Katsuhiro Otomo’s 1988 cyberpunk classic, Akira, which he adapted from his manga of the same name, is perhaps the single most recognizable feature-length anime. For many in North America, Akira served as their introduction to anime and it is without a doubt the anime feature most viewed by American audiences. And rightly so, because Akira is one of the impressively animated works in the history of film, hand-painted (which Akira is) or otherwise.
Set in the year 2019, the film paints a bleak, dystopian portrait of a Tokyo wrought by the violence of street gangs and authorities alike. Amidst the chaos of street battles between teens on motorcycles and political turmoil driven by the capitalist desires of those at the top, the Japanese military attempts to keep a handful of potentially dangerous, psychic espers under wraps. But when gang member Tetsuo develops psychic powers and seeks to release the esper, Akira, from his icy prison, his childhood pal Kaneda may be the only person who can stop him.
On November 12, 2013, FUNimation Entertainment is set to release the definitive home video version of Akira on Blu-ray and DVD in a 25th Anniversary Edition. Many of our readers will likely recall that Honneamise released Akira on Blu-ray back in 2009. The difference in transfers between the Honneamise and FUNimation releases of Akira are minimal at best, the biggest difference being that the film’s 1.85:1 aspect ratio is here presented sans Honneamise’s curious windowboxing. The film was restored back in 2001 prior to its theatrical re-release and Special Edition DVD release, and the transfer here it seems is that high definition version which was projected theatrically. After all, the restoration featurette on this release, which was originally featured on the 2001 Special Edition DVD, specifically addresses that restoration.
As for the audio on the 25th Anniversary Edition, you’ll find no new dub here featuring FUNimation’s staff of voice actors, but you will find three different audio tracks! The release includes the 5.1 Japanese language track remastered in 2009, the original 2.0 English dub from 1988, and a 5.1 mix of the 2001 re-dub starring Johnny Yong Bosch, who has gone on to an impressive career in voice acting after getting his start on Power Rangers. Although I personally recommend the original Japanese over the other tracks, it’s nice to have options, especially if you’re looking to introduce Akira or anime in general to someone with no patience for subtitles.

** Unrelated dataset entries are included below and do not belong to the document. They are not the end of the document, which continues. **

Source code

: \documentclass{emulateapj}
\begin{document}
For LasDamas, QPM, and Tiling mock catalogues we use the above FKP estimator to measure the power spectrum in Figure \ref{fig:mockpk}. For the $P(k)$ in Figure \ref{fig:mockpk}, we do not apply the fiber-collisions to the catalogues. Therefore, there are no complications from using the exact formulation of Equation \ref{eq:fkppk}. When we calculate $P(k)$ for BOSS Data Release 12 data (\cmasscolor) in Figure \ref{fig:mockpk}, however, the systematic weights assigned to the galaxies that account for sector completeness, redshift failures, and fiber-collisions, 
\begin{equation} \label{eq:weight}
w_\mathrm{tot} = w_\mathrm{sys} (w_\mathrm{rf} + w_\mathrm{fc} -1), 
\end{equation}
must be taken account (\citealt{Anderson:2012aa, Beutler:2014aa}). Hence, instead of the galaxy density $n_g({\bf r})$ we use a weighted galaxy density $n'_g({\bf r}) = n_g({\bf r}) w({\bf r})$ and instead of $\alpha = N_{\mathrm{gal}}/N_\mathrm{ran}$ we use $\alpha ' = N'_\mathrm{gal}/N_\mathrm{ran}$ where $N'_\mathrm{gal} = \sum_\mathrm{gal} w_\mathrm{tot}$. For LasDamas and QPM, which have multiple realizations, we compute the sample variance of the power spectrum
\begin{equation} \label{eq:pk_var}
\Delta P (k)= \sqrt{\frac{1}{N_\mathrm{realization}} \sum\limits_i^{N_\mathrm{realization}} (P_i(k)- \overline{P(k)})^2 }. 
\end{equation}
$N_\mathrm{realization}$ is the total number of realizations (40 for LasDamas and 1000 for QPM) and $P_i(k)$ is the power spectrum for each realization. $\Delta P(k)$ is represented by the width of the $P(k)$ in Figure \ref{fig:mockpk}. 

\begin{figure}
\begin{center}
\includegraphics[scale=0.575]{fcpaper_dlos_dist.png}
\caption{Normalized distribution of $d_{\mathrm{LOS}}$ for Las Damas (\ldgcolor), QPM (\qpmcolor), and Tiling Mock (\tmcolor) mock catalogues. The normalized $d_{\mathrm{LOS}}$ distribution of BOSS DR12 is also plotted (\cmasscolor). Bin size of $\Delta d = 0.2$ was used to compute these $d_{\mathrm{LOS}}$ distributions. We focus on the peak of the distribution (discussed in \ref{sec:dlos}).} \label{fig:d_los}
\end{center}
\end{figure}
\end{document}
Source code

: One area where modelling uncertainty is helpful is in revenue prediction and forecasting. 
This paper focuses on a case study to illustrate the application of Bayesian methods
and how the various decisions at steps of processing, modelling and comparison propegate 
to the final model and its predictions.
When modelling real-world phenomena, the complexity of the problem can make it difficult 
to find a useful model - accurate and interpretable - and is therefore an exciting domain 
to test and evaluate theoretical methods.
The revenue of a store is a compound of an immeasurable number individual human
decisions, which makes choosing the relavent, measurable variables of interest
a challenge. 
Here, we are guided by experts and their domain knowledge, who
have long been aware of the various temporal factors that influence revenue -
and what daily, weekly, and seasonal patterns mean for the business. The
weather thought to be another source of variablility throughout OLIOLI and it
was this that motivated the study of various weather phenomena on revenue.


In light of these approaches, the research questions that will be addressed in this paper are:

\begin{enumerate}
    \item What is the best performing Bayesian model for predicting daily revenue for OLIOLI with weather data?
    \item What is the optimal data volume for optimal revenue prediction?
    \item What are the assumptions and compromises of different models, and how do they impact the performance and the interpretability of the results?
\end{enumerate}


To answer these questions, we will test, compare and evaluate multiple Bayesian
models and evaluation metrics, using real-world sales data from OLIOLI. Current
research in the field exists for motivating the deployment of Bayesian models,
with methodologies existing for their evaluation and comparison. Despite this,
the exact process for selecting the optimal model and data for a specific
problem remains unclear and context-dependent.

In addition to the three-part featurette about the 2001 restoration, special features on the FUNimation release include and Akira sound clip from 1988 about the film’s score, an interview with Otomo, a storyboard collection, a photo gallery centered around translations of graffiti that appears throughout the film, trailers, commercials, and a glossary. If you owned the Special Edition DVD, you’ll definitely recognize these features.